原图如下:
现在,我想去掉光线的影响来得到这样的图像:
并且,我正在尝试通过以下代码来获取它:
#!/usr/bin/env python
# coding: utf-8
import cv2
import numpy as np
debug = True
table = np.array([((i / 255.0) ** (1.0/0.3)) * 255 for i in np.arange(0, 256)]).astype("uint8")
def parse(image):
dilated_img = cv2.dilate(image, np.ones((7, 7), np.uint8))
# if debug:
# cv2.imshow('dilated', dilated_img)
# cv2.waitKey(0)
bg_img = cv2.medianBlur(dilated_img, 21)
# if debug:
# cv2.imshow('median blur', bg_img)
# cv2.waitKey(0)
diff_img = 255 - cv2.absdiff(image, bg_img)
if debug:
cv2.imshow('origin vs back diff', diff_img)
cv2.waitKey(0)
norm_img = diff_img.copy()
cv2.normalize(diff_img, diff_img, alpha=0, beta=255, norm_type=cv2.NORM_MINMAX, dtype=cv2.CV_8UC1)
if debug:
cv2.imshow('first norm', norm_img)
cv2.waitKey(0)
_, thr_img = cv2.threshold(norm_img, 253, 0, cv2.THRESH_TRUNC)
# thr_img = norm_img
cv2.normalize(thr_img, thr_img, alpha=0, beta=255, norm_type=cv2.NORM_MINMAX, dtype=cv2.CV_8UC1)
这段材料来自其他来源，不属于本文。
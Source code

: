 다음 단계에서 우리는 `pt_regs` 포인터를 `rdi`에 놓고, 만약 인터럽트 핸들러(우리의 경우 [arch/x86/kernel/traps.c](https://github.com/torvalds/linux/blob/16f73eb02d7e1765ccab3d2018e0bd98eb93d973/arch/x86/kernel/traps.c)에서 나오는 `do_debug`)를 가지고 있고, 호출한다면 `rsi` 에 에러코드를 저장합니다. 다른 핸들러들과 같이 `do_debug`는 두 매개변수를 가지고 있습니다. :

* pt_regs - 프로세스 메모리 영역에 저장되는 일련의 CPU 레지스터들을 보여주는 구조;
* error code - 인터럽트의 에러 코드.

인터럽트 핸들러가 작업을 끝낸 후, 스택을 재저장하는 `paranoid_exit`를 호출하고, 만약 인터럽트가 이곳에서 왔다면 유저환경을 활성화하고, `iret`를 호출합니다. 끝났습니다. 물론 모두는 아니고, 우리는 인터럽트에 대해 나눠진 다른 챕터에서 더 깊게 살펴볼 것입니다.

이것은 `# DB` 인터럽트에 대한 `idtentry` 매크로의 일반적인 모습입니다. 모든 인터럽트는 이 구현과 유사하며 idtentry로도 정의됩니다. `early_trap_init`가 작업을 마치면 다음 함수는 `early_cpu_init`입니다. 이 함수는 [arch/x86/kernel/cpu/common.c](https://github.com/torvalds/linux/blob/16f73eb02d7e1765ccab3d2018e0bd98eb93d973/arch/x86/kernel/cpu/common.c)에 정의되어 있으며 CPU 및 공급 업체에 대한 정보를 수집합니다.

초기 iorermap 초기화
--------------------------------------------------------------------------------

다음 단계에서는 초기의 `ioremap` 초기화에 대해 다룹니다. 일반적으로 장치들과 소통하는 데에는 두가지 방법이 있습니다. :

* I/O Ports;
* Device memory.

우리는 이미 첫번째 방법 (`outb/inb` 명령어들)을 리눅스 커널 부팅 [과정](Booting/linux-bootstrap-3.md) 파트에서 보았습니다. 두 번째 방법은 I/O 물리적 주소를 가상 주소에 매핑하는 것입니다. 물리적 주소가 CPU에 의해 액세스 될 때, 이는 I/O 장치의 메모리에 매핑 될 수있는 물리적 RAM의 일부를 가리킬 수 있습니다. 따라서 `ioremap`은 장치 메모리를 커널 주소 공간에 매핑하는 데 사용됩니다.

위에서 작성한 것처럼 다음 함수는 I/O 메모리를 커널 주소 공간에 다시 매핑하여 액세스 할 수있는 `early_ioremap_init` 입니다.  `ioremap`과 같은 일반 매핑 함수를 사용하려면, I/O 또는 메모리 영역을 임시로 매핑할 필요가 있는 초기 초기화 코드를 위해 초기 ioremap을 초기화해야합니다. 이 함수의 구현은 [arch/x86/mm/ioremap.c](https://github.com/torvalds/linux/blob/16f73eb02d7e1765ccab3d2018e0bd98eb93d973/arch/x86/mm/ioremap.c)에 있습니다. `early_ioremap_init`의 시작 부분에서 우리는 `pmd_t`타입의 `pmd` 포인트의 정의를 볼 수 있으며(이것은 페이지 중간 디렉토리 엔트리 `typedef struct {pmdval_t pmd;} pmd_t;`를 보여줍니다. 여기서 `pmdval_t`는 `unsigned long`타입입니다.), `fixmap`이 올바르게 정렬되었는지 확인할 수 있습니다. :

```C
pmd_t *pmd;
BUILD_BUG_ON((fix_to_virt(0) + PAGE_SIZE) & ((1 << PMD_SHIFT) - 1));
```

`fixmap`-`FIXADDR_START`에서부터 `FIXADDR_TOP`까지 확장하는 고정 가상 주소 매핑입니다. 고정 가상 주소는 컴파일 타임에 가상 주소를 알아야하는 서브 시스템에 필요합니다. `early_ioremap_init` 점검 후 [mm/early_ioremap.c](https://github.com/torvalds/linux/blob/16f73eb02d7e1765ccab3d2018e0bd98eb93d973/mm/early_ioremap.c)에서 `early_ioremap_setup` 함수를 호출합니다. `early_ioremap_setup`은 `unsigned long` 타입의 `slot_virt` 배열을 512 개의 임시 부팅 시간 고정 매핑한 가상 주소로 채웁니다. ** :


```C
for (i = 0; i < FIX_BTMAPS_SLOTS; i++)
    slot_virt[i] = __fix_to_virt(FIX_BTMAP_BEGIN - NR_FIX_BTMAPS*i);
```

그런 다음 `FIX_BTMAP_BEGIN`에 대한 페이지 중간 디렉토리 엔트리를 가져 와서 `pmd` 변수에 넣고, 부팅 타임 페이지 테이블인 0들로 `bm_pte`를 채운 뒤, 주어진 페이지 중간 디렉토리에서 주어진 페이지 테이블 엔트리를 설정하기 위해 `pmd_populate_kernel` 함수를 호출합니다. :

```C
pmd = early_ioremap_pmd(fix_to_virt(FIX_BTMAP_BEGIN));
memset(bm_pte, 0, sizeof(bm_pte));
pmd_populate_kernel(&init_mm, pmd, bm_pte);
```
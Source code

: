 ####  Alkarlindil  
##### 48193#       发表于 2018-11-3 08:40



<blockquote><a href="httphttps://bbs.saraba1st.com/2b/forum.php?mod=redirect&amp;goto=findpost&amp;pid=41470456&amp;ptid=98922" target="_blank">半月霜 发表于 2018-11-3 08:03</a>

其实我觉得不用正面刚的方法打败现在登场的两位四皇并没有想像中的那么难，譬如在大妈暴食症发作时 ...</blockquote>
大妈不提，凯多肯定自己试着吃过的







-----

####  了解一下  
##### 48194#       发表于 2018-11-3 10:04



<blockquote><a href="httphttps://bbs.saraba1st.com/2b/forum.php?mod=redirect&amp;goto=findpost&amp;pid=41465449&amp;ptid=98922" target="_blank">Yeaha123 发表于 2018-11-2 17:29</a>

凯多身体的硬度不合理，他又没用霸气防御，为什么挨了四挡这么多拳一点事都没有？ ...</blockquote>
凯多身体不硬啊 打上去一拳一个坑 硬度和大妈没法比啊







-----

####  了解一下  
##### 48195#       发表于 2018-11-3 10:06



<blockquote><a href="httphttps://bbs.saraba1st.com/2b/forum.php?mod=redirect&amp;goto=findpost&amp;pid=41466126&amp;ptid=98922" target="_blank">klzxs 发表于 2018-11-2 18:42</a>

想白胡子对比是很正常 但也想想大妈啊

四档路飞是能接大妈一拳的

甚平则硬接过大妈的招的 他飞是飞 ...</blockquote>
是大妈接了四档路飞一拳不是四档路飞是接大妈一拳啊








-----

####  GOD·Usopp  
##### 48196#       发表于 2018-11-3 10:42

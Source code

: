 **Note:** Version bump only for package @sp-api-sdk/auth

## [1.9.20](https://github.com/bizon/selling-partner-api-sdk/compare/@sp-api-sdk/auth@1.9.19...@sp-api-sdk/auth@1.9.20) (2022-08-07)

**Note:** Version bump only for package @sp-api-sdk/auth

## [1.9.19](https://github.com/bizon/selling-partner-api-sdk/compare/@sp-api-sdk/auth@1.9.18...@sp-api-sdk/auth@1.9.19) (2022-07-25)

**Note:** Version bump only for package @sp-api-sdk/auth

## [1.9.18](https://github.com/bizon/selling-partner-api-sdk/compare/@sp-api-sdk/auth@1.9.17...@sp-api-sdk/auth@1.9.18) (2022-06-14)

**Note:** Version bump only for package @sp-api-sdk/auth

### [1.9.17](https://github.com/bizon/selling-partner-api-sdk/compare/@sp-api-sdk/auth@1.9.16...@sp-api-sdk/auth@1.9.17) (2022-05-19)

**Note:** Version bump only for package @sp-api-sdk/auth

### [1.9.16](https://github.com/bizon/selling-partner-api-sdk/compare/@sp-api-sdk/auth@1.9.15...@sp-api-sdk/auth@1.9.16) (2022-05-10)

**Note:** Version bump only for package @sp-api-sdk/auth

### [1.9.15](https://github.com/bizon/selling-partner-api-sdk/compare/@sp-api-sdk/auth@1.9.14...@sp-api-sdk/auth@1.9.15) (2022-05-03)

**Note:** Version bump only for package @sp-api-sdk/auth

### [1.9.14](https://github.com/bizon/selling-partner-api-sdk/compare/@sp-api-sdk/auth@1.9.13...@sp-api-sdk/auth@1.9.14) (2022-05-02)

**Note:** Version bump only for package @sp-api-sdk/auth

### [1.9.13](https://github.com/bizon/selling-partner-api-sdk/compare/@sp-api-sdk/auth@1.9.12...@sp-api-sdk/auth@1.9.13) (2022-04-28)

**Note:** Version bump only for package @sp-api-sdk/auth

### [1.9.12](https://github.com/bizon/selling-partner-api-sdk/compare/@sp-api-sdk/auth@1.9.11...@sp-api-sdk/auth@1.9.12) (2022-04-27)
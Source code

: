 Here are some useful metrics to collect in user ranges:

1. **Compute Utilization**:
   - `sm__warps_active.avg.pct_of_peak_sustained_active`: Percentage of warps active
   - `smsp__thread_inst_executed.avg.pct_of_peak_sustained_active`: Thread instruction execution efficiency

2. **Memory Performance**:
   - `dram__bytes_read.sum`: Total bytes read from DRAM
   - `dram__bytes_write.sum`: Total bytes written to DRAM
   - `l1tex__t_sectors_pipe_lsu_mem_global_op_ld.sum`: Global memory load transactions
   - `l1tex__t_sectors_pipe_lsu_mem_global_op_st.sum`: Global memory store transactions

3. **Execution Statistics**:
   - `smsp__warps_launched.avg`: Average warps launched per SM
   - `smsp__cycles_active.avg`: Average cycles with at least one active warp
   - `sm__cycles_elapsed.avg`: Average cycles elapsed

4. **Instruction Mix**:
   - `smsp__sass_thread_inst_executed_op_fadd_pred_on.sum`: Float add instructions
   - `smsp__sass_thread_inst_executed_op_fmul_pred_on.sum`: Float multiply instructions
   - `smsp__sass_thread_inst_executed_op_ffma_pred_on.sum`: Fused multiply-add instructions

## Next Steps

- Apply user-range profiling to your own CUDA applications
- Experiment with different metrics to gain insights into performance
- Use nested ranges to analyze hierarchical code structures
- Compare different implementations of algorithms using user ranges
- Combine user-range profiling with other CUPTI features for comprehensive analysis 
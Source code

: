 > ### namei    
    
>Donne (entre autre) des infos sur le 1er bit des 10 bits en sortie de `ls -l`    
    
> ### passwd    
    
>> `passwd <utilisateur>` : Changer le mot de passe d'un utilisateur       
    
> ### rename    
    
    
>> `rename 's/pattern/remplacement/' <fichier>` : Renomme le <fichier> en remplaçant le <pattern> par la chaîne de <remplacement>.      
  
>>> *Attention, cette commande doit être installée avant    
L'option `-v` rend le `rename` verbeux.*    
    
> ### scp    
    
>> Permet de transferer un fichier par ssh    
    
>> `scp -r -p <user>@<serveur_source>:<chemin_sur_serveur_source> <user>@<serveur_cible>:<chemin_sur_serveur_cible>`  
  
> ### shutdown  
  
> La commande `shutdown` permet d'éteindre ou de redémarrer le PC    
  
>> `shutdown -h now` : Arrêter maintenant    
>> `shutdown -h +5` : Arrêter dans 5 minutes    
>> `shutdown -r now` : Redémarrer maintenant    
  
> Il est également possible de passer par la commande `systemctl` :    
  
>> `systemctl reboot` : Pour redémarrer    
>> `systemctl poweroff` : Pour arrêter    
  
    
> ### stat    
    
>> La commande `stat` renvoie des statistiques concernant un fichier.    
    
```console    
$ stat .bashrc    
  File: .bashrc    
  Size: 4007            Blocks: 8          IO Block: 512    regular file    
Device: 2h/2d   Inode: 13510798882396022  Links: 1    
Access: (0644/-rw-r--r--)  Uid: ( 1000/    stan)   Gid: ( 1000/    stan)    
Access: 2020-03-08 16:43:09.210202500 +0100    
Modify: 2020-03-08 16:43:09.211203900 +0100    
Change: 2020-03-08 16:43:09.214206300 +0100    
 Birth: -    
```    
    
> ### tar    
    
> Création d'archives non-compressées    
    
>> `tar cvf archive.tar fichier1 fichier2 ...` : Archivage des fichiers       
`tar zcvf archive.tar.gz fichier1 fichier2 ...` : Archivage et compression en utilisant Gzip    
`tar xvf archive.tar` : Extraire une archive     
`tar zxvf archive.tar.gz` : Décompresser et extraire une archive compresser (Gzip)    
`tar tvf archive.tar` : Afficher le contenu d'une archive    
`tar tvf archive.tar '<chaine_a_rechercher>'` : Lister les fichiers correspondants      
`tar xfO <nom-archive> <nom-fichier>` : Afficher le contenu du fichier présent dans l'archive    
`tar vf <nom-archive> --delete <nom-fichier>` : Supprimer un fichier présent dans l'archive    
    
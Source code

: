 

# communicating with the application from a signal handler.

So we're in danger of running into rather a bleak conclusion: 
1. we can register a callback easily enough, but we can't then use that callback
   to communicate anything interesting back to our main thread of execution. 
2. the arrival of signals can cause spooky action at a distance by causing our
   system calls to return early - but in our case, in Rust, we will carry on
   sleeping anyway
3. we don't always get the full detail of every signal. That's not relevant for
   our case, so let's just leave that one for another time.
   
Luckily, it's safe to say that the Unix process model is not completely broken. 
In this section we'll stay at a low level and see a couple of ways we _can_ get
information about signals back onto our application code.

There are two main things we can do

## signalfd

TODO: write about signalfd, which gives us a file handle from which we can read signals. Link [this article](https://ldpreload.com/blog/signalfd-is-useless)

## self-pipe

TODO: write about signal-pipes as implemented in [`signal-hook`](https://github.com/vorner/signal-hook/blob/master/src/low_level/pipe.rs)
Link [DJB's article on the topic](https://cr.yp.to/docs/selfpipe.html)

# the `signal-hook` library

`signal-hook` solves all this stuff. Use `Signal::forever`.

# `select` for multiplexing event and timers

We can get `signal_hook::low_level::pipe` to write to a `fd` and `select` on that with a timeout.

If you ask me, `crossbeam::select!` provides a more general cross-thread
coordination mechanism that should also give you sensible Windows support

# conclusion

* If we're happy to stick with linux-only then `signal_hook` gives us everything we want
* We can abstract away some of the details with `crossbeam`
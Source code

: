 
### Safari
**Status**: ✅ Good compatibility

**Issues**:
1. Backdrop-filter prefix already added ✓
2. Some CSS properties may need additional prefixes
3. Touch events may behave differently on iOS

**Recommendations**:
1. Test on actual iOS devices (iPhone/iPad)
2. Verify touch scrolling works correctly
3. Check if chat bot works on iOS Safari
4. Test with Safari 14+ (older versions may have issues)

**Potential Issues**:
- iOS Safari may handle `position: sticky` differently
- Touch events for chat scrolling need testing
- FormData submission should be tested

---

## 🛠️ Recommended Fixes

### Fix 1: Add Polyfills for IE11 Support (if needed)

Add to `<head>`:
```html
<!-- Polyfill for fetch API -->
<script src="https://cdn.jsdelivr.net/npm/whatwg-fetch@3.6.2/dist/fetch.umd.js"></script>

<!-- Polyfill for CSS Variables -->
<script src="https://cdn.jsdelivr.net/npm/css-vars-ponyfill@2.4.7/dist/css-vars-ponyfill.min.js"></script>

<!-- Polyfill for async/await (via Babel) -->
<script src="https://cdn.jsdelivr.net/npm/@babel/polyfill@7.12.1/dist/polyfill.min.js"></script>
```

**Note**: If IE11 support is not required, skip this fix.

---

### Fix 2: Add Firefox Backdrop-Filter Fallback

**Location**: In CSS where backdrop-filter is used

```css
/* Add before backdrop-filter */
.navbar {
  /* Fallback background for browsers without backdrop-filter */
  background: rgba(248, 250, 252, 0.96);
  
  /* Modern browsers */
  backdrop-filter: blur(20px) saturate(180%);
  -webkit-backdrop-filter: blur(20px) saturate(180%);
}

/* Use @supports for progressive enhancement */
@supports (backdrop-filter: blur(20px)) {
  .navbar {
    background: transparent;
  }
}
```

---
thr_img = cv2.LUT(thr_img, table)
if debug:
cv2.imshow('second norm', thr_img)
cv2.waitKey(0)
cv2.destroyAllWindows()
compare = cv2.resize(np.hstack([image, cv2.imread("reult.JPEG", 0), thr_img]), None, fx=0.5, fy=0.5)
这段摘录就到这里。